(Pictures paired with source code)
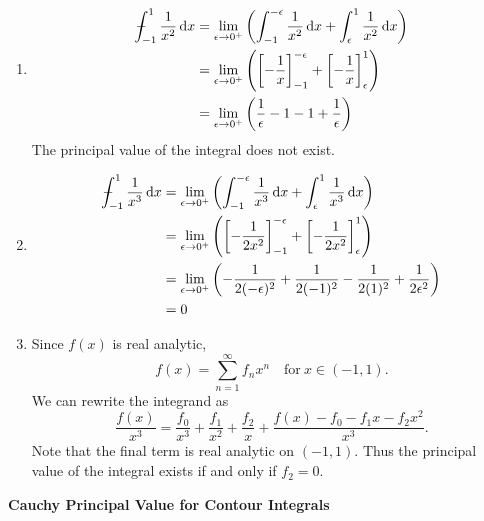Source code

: {%
\begin{Solution}
  \label{solution cpv 1/x^2}
  \begin{enumerate}
  \item
    \begin{align*}
      - \negthickspace \negthickspace \negthickspace \negmedspace \int_{-1}^1 \frac{1}{x^2} \,\mathrm{d} x
      &= \lim_{\epsilon \to 0^+} \left(
        \int_{-1}^{-\epsilon} \frac{1}{x^2} \,\mathrm{d} x
        + \int_\epsilon^1 \frac{1}{x^2} \,\mathrm{d} x \right) \\
      &= \lim_{\epsilon \to 0^+} \left(
        \left[ -\frac{1}{x} \right]_{-1}^{-\epsilon}
        + \left[ -\frac{1}{x} \right]_\epsilon^1 \right) \\
      &= \lim_{\epsilon \to 0^+} \left(
        \frac{1}{\epsilon} -1 - 1 + \frac{1}{\epsilon} \right)
    \end{align*}
    The principal value of the integral does not exist.
  \item
    \begin{align*}
      - \negthickspace \negthickspace \negthickspace \negmedspace \int_{-1}^1 \frac{1}{x^3} \,\mathrm{d} x
      &= \lim_{\epsilon \to 0^+} \left(
        \int_{-1}^{-\epsilon} \frac{1}{x^3} \,\mathrm{d} x
        + \int_\epsilon^1 \frac{1}{x^3} \,\mathrm{d} x \right) \\
      &= \lim_{\epsilon \to 0^+} \left(
        \left[ -\frac{1}{2x^2} \right]_{-1}^{-\epsilon}
        + \left[ -\frac{1}{2x^2} \right]_\epsilon^1 \right) \\
      &= \lim_{\epsilon \to 0^+} \left(
        -\frac{1}{2(-\epsilon)^2} +\frac{1}{2(-1)^2} 
        - \frac{1}{2(1)^2} + \frac{1}{2\epsilon^2} \right) \\
      &= 0
    \end{align*}
  \item
    Since $f(x)$ is real analytic, 
    \[
    f(x) = \sum_{n = 1}^\infty f_n x^n \quad \mathrm{for}\ x \in (-1,1).
    \]
    We can rewrite the integrand as
    \[
    \frac{f(x)}{x^3} = \frac{f_0}{x^3} + \frac{f_1}{x^2} + \frac{f_2}{x}
    + \frac{f(x)-f_0 -f_1 x - f_2 x^2}{x^3}.
    \]
    Note that the final term is real analytic on $(-1,1)$.  Thus the principal
    value of the integral exists if and only if $f_2 = 0$.
  \end{enumerate}
\end{Solution}





\begin{large}
  \noindent
  \textbf{Cauchy Principal Value for Contour Integrals}
\end{large}



}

| WORK INSTRUCTION |
Take the stretch of lines above from the one containing "x \in (-1,1)." through the one containing "value of the integral exists" and repeat it exactly, adding no other line.

| OUTPUT BELOW |
    f(x) = \sum_{n = 1}^\infty f_n x^n \quad \mathrm{for}\ x \in (-1,1).
    \]
    We can rewrite the integrand as
    \[
    \frac{f(x)}{x^3} = \frac{f_0}{x^3} + \frac{f_1}{x^2} + \frac{f_2}{x}
    + \frac{f(x)-f_0 -f_1 x - f_2 x^2}{x^3}.
    \]
    Note that the final term is real analytic on $(-1,1)$.  Thus the principal
    value of the integral exists if and only if $f_2 = 0$.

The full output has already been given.